The nature of the whole exercise has much in common with detection processes used in certain types of criminal investigation; in fact media phrases such as time detectives are deliberately used to apply a known market interest in crime and crime solution to things of a historical and archaeological nature. The word clue is often used in the same way, not for popularizing how archaeologists work, but for placing archaeological method in a context that people can understand. A book explaining archaeology to children even has the title How to be a Detective (Turner, 1991).
Reconstructing the past takes time, and disseminating the results in a way which is informative, interesting and uses the basic evidence in a way which is comprehensible takes skill. Archaeologists have spent almost as much time debating how to do it as in doing it (see Hills, 1993; Parker Pearson, 1993).

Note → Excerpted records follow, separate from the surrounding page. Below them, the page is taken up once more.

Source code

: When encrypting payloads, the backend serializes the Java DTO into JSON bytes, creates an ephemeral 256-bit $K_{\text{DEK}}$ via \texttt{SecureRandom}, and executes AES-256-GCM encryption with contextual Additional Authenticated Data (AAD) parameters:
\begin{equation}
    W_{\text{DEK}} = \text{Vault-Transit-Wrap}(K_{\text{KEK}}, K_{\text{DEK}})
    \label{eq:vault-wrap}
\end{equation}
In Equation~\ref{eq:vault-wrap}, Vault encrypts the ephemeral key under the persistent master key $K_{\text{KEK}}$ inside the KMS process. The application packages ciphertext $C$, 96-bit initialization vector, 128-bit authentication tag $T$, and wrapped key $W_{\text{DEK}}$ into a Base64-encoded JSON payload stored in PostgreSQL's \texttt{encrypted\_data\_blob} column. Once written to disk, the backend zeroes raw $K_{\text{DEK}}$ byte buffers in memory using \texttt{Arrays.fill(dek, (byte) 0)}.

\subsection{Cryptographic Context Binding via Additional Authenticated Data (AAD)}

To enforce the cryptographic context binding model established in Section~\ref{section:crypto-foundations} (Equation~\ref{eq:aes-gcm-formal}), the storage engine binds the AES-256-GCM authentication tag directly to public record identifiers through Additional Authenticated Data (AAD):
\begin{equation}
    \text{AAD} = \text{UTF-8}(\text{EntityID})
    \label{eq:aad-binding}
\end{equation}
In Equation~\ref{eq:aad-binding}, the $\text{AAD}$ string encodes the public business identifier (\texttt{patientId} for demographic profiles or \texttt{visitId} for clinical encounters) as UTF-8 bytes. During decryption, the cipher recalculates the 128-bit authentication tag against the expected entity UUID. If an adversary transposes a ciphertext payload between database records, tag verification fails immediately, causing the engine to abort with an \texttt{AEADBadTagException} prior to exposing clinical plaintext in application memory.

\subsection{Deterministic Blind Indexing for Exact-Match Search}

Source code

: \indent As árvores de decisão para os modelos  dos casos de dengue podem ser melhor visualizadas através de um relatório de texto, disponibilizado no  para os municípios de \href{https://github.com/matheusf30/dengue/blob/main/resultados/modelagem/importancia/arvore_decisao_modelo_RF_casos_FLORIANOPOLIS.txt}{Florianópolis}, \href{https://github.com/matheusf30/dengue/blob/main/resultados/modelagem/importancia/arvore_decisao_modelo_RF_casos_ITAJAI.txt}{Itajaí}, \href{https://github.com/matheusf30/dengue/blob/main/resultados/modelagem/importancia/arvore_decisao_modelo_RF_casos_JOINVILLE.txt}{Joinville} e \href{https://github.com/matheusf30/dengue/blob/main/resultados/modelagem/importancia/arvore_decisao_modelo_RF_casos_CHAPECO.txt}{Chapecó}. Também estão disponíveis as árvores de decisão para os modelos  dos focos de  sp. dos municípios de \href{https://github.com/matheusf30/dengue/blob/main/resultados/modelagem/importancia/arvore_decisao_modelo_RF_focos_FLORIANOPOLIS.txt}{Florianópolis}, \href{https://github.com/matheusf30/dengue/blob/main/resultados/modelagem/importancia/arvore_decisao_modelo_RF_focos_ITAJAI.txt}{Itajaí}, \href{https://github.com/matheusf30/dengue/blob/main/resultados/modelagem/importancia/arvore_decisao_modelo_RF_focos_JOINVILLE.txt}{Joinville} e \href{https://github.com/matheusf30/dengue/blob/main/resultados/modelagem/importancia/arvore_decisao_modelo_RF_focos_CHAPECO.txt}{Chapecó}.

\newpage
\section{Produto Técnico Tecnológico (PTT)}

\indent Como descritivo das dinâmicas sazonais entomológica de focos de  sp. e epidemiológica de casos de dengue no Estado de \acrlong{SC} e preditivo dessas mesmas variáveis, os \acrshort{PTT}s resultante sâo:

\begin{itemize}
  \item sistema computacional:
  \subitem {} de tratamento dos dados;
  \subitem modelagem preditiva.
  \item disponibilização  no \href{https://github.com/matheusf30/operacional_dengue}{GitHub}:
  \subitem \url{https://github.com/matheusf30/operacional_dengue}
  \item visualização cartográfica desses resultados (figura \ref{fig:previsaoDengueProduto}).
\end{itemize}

But as a result archaeological literature has become more popularized and less stuffy, museums have shed their musty Victorian images, and exhibitions and reconstructions have become more sympathetic to the expectations of a public accustomed to theme parks, videos and visitor centres. Whether the perception the public is given is the correct one continues to be argued in archaeological circles.
Buried remains, by their very nature of being hidden and unknown, also tend to generate a contrasting aura of public interest, no less curious, but less scientific in approach and differing in objectives from those of the archaeologist. To many people, things derived from the ground possess a strange aura of the past, of unknown times, peoples and beliefs a perception fed by mass media which have long identified a huge popular market with an appetite for the unknown, the glamorous and the valuable. The same media have also generated images of the archaeologist as an individual, variously as the bearded, bumbling professor, the romantic figure, or the adventurer personified by Indiana Jones. There may be elements of truth in each, but the caricature is (sadly) unreal as much as the obsession with objects is wholly contrived. In these perceptions buried objects are seen as somehow containing an element of mystery because the circumstances which caused them to be made, used and ultimately deposited in the ground are, and will continue to be, unknown. It suits human nature within a predictable, science-based society that this uncertainty should persist. Unfortunately, it is a further irony that the very nature of archaeological work is to understand and to explain; and hence this stands in direct conflict with what many people believe archaeology to be about.
It is also ironic that during the last 30 years, and particularly in the last decade, the way in which archaeology has broadened as a discipline and developed as a field science is remarkable (Hunter and Ralston, 1993). The result is that the perceived gap between what archaeologists actually do and what it is thought they do seems to become increasingly wide. While in the late 1950s and early 1960s archaeology was very much a seasonal activity carried out on a purely research basis by a relatively small number of academics, it rapidly expanded in response to a threat posed by modern development, particularly in ancient towns. By the 1980s, archaeological units and groups had become established in most parts of the country, nearly every county possessed an archaeologist within its planning department, and the discipline achieved a level of professional acceptance within the allied construction and planning professions. This has since been extended to the tourist and leisure industry and, most recently, into private practice as the by-product of new guidelines stemming from central planning directives (DOE, 1990). Somewhere in the order of over two thousand archaeologists now work in Britain, mostly within the planning and development arenas. There are a number of professional networks, for example based on museum, district, or county associations; there is also a professional institute (The Institute of Field Archaeologists) which, among other things, advises on working practices.